Related-Resource Discovery for XML
Tim Bray, September 1999

Many applications of XML are designed to process XML resources in combination with other related or supporting resources. Such resources currently include DTDs, stylesheets, RDF metadata, human-readable documentation, and executable code; many other types of related resource are in active development. In general, there is no standardized interoperable way for an XML resource to include information to aid applications in retrieving such related resources.

W3C recommendations currently provide syntax for XML documents to include pointers to DTDs and to stylesheets. These methods are ad-hoc, not compatible with each other, and represent nobody's idea of a general solution to the problem of retrieval of related resources.

Why the Problem is Important

The number of resource types that are potentially related to an XML resource is growing rapidly. Within a year or two, the list of types may reasonably be expected to include the following.

Schemas
Document Type Definitions, W3C XML Schemas, RDF Schemas, proprietary schemas such as Microsoft's XML-Data
Stylesheets
CSS (in its 1, 2, and 3 variants) and XSL.
Metadata
Packaged as RDF assertions in a potentially infinite number of vocabularies.
Transform Specifications
For now, XSLT.
Human-readable Documentation
In XML, HTML, PDF, or binary word processor formats.
Executable Code
Interpreted (Perl, Python, Javascript) or compiled (C, Java).
Graphics
In raster (PNG, GIF, JPG) and vector (SVG, VML, PGML) formats.
Hypertexts
Other resources which serve as targets or sources of XLink hyperlinks.

In many cases, it is valuable for an XML resource to aid applications using it find such related resources. In the absence of such aid, applications which need to use such resources will implement a selection of ad-hoc hardwired techniques for finding them, with no expectation of interoperability. It is undesirable for each application to embed idiosyncratic markup in the document to aid in this (as is the case with DTDs and stylesheets). It is even more undesirable for the applications to use built-in hardwired rules based on filenames, extensions, or the like.

The Solution Space

The following are desirable characteristics of a related-resource-discovery solution:

Network-Agnostic
The solution must work in a networked and local environment. That is to say, there can be no dependency on the use of any particular network protocol to aid in related-resource discovery. For this reason, it seems that content negotiation is an unlikely candidate for a solution.
Catalog and Package
Clearly it is necessary to provide pointers to remote related resources of various types. It is also desirable, though, to package up those resources and transmit them in one physical unit along with the "primary" document they relate to.
Consistent with Standard Practice
The solution should not invent any new syntaxes, declaration mechanisms, naming mechanisms, or linking mechanisms. The standards infrastructure is sufficiently robust to support the development of facilities to enable related-resource discovery.
Type-Agnostic
The number of related-resource types is already considerable and can be expected to grow without bound. Thus a related-resource discovery package must be able to accomodate an arbitrary number of types, and further be able to support the discovery of resources by type and of type by resource.
The Role of Schemas

Schemas are metadata resources, usually declarative in nature, that describe the organization, content, and (in a limited sense) meaning of an XML document. The widespread deployment of schema technology is expected to bring a substantial increase in the richness and utility of the Web as a whole.
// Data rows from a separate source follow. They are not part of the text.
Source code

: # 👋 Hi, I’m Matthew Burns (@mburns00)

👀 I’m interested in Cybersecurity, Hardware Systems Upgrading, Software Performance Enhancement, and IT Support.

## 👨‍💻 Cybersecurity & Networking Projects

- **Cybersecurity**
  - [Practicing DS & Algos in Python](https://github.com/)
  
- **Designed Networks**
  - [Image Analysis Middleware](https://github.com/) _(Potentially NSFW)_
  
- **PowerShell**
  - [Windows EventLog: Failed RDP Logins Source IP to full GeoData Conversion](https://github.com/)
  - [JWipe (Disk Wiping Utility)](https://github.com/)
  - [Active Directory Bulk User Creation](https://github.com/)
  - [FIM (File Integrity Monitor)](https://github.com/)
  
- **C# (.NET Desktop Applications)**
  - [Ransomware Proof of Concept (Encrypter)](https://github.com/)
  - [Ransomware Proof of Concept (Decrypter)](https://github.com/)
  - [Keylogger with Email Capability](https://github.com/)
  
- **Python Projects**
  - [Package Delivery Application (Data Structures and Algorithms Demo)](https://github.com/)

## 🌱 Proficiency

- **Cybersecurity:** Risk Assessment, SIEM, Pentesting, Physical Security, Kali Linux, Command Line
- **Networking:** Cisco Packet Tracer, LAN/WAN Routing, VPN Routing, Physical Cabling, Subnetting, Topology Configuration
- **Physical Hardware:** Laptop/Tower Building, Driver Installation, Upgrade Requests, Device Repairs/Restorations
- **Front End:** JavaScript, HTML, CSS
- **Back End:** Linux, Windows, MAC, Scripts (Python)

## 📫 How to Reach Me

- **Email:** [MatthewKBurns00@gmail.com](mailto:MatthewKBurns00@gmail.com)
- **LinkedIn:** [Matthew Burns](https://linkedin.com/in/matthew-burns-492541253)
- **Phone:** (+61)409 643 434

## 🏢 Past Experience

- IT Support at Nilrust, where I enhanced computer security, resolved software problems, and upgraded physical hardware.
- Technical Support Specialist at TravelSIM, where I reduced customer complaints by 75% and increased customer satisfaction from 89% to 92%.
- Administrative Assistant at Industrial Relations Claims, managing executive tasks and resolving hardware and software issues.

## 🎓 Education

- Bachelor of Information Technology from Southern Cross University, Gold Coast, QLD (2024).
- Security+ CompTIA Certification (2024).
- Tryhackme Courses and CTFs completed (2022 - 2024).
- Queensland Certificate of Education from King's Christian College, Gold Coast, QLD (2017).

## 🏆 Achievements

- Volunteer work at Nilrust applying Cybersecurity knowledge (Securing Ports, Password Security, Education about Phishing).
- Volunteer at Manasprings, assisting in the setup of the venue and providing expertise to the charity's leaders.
However, across the space of applications, it is clearly the case that schemas are merely one type of related resource, whose importance to the other types is often high but always application-dependent.

The Role of Namespaces

XML Namespaces provide a mechanism for universalizing the names of XML elements and attributes by turning them into two-part objects, the added part being a URI. The combination of the URI and local name is guaranteed unique across the spectrum of applications and provides a robust and efficient means to group the universe of names into named vocabularies ("namespaces").

The fact that a namespace name is a Uniform Resource Identifier has led many to the not-unreasonable conclusion that it Identifies a Resource, and that this resource serves a definitional function for the namespace.

This was not the intention of the Working Group that produced the namespace specification, simply because there was no facility available that is able to specify the wide range of semantics that can be associated with a vocabulary. However, the notion that the namespace name ought to be usable for the retrieval of something is plausible and worth serious consideration.

For example, should a related-resource discovery facility take the form of an XML document containing links to some related resources and the content of others, it would be unsurprising to expect to use the namespace name to retrieve that.

Furthermore, in such an XML document, namespace names are attractive candidates for use in identifying the types of the related resources.

Conclusion

This problem is not in the future. Applications are already doing related-resource discovery today, and will do so at an increasing rate. If no interoperable, scalable method of doing this is available, there will be no interoperability or scalability in industry practice.